§ Problem requirements: Find each line of the entries with the string "there", please, and copy it.

------------

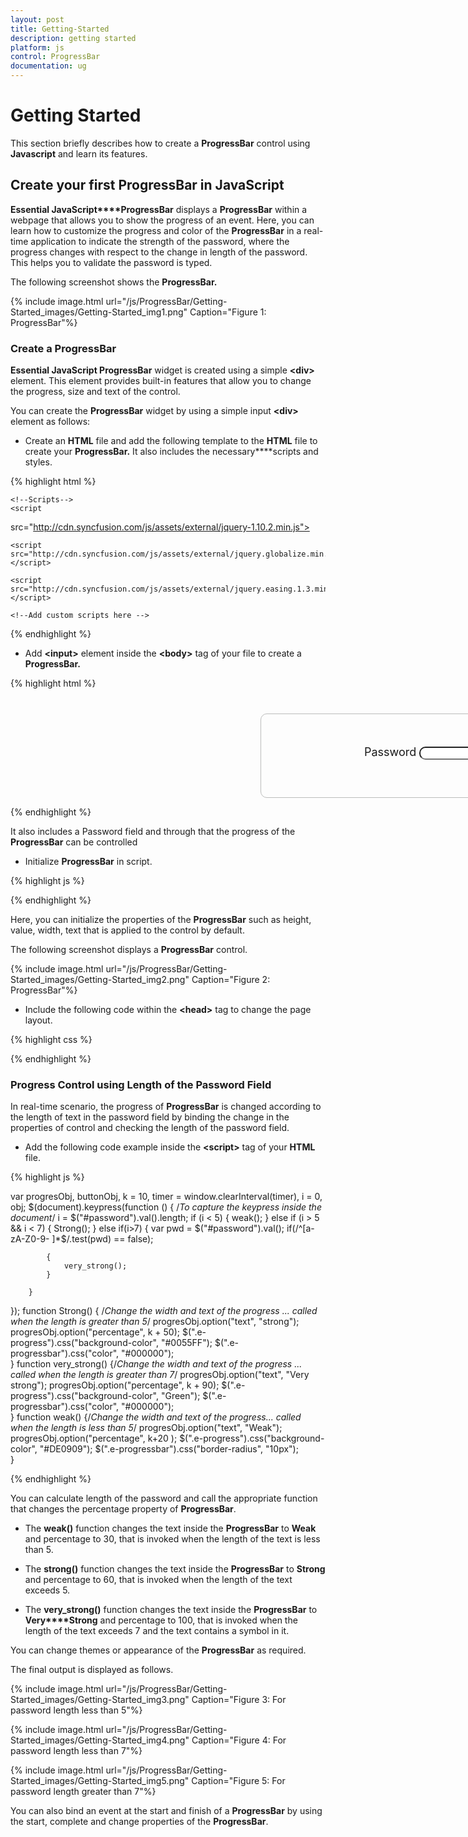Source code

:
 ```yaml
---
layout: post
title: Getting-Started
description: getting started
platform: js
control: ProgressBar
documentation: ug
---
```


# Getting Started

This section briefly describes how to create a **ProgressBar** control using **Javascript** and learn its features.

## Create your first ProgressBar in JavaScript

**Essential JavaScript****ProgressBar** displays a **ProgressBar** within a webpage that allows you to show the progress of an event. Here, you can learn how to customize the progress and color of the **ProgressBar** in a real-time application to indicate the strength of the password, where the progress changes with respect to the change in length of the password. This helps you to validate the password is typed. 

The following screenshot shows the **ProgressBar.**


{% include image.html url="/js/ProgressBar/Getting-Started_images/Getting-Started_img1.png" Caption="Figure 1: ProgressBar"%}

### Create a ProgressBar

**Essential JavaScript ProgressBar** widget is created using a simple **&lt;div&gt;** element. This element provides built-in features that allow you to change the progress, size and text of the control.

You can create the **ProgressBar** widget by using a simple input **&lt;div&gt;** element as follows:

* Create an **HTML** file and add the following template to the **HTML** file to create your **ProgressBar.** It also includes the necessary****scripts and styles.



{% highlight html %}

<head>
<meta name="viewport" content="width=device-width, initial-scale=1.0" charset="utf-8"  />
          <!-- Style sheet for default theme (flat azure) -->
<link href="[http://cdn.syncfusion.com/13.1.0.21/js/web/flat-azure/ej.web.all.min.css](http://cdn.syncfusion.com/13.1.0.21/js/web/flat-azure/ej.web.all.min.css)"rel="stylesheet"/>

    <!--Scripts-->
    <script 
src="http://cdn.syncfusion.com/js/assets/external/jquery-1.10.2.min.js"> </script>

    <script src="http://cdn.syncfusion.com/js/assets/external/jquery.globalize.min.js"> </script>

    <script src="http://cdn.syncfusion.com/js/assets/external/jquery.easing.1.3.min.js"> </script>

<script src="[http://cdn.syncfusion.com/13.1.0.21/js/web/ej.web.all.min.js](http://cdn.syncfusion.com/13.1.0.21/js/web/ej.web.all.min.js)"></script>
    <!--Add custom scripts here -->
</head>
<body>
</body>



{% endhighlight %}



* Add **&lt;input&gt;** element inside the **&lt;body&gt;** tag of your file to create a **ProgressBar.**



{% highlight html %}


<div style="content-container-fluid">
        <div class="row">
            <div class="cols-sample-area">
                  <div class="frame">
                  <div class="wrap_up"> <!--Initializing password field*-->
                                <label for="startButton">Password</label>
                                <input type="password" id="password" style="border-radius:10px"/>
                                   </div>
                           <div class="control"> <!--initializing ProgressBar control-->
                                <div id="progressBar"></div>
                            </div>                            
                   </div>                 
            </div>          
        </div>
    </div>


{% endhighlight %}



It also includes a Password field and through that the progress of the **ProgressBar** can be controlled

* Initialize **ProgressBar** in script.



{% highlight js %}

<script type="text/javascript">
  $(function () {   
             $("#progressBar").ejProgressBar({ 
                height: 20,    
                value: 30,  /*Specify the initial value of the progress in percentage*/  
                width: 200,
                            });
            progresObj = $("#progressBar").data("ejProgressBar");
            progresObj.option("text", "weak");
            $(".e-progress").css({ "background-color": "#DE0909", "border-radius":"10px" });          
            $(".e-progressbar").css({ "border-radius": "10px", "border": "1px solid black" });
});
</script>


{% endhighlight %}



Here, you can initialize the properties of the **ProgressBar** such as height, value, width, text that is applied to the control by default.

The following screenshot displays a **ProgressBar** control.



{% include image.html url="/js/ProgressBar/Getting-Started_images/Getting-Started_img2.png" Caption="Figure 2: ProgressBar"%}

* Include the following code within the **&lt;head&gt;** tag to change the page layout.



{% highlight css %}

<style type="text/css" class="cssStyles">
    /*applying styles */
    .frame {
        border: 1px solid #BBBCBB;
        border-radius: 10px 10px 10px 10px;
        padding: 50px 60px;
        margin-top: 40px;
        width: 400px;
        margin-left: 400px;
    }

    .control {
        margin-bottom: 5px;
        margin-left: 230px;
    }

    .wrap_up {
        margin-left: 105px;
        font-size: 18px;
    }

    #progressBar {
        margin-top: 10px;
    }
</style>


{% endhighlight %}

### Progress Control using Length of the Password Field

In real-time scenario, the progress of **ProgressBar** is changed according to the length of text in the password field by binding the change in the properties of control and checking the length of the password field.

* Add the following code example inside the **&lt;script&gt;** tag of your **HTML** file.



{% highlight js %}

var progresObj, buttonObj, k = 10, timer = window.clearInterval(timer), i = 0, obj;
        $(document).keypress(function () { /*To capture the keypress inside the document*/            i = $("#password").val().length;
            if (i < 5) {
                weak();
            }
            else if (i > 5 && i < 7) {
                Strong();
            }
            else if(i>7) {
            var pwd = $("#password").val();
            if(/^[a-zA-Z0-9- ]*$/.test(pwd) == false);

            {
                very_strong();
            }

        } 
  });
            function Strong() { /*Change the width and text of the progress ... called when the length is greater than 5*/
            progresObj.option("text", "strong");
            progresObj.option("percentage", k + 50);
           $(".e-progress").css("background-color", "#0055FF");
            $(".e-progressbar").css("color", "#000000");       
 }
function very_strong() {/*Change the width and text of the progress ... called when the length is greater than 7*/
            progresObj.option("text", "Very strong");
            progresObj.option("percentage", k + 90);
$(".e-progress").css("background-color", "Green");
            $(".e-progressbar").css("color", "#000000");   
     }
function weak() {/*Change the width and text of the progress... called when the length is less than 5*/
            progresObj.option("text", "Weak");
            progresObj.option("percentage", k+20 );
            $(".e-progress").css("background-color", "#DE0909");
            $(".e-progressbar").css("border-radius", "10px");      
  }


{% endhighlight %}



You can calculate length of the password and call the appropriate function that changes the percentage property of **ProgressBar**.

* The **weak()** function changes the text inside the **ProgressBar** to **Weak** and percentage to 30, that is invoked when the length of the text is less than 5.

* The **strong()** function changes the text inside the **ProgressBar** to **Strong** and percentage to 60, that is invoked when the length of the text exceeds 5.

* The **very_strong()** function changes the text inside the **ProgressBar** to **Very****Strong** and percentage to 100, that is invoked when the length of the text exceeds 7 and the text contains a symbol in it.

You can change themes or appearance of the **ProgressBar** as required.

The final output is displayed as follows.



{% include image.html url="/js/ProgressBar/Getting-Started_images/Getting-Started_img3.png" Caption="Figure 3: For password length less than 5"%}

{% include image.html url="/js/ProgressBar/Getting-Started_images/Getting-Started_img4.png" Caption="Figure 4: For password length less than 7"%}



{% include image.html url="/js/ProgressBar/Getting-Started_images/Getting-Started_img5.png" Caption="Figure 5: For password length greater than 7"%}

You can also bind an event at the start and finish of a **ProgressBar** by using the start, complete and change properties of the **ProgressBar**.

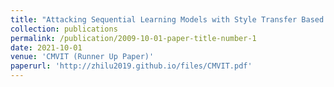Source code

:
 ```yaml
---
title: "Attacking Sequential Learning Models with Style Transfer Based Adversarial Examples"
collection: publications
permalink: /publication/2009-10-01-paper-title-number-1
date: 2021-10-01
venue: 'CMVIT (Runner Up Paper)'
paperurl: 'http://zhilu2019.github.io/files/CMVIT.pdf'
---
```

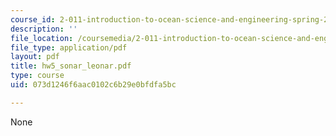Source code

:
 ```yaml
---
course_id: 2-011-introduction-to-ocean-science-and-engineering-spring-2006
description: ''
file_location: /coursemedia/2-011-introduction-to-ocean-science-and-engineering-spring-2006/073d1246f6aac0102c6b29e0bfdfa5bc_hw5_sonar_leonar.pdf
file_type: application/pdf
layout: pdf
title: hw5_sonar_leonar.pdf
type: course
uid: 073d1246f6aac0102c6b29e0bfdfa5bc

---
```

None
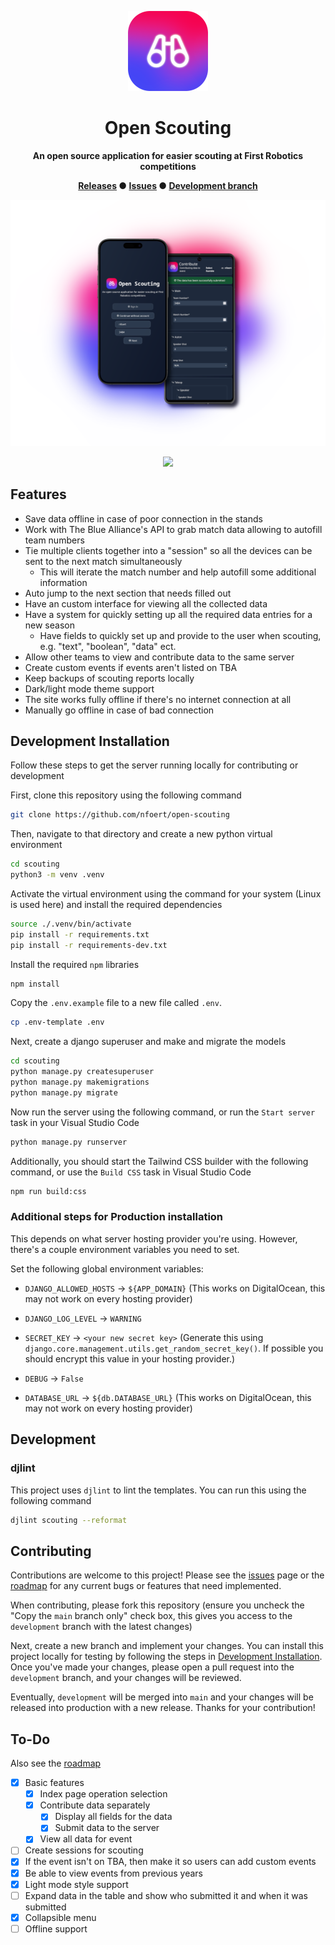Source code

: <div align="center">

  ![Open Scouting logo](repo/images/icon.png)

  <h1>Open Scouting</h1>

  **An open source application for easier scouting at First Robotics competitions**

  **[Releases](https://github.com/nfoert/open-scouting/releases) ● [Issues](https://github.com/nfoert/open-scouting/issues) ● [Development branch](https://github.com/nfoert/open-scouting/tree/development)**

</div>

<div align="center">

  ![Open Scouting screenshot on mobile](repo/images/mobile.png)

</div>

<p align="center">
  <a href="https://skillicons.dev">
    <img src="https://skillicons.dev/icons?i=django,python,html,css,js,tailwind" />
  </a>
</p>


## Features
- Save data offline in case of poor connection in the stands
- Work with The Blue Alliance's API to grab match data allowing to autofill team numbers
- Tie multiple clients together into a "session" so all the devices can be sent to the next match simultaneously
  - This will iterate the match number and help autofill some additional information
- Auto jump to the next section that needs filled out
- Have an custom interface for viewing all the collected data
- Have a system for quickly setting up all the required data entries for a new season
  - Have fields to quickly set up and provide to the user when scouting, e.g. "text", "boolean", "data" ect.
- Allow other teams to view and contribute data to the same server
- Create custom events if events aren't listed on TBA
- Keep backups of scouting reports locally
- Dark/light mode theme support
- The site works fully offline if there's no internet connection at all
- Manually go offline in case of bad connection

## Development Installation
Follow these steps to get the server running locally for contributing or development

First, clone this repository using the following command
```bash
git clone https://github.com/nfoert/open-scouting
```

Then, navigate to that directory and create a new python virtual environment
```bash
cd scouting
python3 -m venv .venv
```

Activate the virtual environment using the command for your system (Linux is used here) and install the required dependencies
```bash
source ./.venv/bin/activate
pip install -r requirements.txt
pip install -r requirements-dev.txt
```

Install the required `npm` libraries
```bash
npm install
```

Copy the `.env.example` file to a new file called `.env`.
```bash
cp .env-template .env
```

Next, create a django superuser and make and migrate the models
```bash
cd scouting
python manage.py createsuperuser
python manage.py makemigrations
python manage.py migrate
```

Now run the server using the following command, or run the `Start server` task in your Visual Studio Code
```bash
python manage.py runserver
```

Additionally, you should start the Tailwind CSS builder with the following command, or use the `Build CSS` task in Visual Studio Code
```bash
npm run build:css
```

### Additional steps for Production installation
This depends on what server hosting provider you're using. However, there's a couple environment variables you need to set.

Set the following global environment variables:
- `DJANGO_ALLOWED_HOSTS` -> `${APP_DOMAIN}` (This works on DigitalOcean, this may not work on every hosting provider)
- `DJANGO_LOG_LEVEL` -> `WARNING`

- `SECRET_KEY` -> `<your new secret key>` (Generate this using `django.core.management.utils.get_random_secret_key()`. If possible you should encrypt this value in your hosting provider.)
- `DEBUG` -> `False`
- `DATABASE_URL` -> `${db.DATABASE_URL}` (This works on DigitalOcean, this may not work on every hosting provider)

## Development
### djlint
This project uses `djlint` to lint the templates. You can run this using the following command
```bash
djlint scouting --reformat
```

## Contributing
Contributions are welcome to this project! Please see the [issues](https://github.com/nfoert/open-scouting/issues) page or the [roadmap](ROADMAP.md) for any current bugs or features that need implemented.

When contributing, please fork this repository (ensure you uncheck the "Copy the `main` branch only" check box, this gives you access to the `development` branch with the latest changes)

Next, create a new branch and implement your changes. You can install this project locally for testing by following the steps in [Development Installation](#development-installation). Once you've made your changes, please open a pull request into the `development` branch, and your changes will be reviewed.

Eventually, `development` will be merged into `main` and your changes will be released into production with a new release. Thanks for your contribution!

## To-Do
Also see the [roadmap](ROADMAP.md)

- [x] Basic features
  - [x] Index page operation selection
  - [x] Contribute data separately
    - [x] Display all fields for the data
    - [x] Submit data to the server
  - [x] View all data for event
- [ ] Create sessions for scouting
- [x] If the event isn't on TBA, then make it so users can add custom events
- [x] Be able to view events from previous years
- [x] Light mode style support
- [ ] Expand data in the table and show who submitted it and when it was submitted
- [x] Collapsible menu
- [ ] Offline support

------------

§ Reply to the exercise:
- The site works fully offline if there's no internet connection at all
This depends on what server hosting provider you're using. However, there's a couple environment variables you need to set.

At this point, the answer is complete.